Tuesday, January 19, 2010

Excellent Saul Eslake op-ed

Updated: Saul Eslake eviscerates the popular argument that Australia has unsustainably high debt levels in this terrific op-ed (the RBA's Guy Debelle has made similar arguments):

"It is, of course, undeniable that household debt is at record levels in absolute terms, and relative to either household or national income. It is also true that, as a proportion of GDP, Australian household debt is high by international standards: the corresponding ratios for the United States and Britain at the end of September were 99 per cent and 108 per cent, respectively.

But the question to ask is, do these figures actually convey anything significant?

It's a question I was frequently asked when I was chief economist of one of Australia's four major banks. By way of response, I would often invite those with whom I was speaking to consider a hypothetical example of a potential customer walking into one of the bank's branches, having $100,000 in cash, an after-tax income of $100,000 per annum, and wanting to borrow $200,000 in order to buy a $300,000 house.

Putting to one side the fact that, these days, the branch manager would need to interrogate the customer as to how he or she had come by the $100,000 in cash, and report the results to Austrac, the manager would not reject the customer's request for a loan on the grounds that he or she would then have a debt-to-income ratio of 200 per cent.

Rather, the manager would look at the customer's debt-to-assets ratio, which in this hypothetical example would be 67 per cent. Banks will normally lend for owner-occupied housing up to 80 per cent of the value of the property (or up to 90 per cent with mortgage insurance). No problem there.

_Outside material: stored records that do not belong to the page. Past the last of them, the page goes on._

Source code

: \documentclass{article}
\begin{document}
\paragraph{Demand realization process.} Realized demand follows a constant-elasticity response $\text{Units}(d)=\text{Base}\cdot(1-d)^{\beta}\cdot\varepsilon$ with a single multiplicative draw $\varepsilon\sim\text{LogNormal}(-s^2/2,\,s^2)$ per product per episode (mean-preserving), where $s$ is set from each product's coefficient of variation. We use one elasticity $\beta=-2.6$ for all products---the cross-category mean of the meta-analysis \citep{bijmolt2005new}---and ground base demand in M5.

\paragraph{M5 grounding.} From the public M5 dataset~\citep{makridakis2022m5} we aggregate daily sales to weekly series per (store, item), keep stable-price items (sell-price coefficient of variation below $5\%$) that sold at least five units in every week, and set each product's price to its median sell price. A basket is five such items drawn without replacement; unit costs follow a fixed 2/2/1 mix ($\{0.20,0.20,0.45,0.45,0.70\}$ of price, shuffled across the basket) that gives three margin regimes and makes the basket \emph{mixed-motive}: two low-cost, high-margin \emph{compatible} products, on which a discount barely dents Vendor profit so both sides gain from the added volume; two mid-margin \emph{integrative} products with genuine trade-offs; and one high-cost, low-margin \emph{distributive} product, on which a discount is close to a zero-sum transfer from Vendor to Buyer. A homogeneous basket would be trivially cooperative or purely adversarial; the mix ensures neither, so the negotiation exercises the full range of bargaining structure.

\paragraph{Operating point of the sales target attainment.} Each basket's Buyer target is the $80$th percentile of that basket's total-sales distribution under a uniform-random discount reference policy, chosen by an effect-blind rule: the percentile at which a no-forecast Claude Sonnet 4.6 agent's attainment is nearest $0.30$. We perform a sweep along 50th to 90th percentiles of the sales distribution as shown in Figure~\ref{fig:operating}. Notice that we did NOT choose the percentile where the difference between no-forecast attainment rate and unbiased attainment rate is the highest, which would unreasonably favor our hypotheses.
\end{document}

The manager would also consider the customer's capacity to service the loan out of his or her income. Assuming a mortgage rate of, say, 7 per cent, interest payments would be absorbing 14 per cent of his or her disposable income, plus a little more for principal repayment. Banks will typically lend amounts requiring up to 25 or even 30 per cent of a customer's disposable income before becoming seriously concerned about his or her capacity to service the mortgage.

So, I used to finish by saying, not only would the customer's request be approved more or less on the spot, but, mindful of the ''cross-selling'' targets the manager would have had, he or she would probably also have been offered a further $100,000 loan for a geared investment into the sharemarket.

...if a bank wouldn't judge the financial soundness of an individual customer on the basis of his or her debt-to-income ratio, why should we draw any conclusions about the stability of household finances as a whole from the aggregate household debt-to-income ratio, without having any regard to the level of household assets, or to the capacity of households to service their debt out of their income?

According to figures published by the Reserve Bank in its most recent monthly Statistical Bulletin, the debt-to-assets ratio of Australian households as a whole was 20.1 per cent at the end of June last year, while the ratio of interest paid to income for the June quarter was 10.3 per cent. Neither of these figures would raise any alarm bells with a bank manager if they pertained to an individual customer."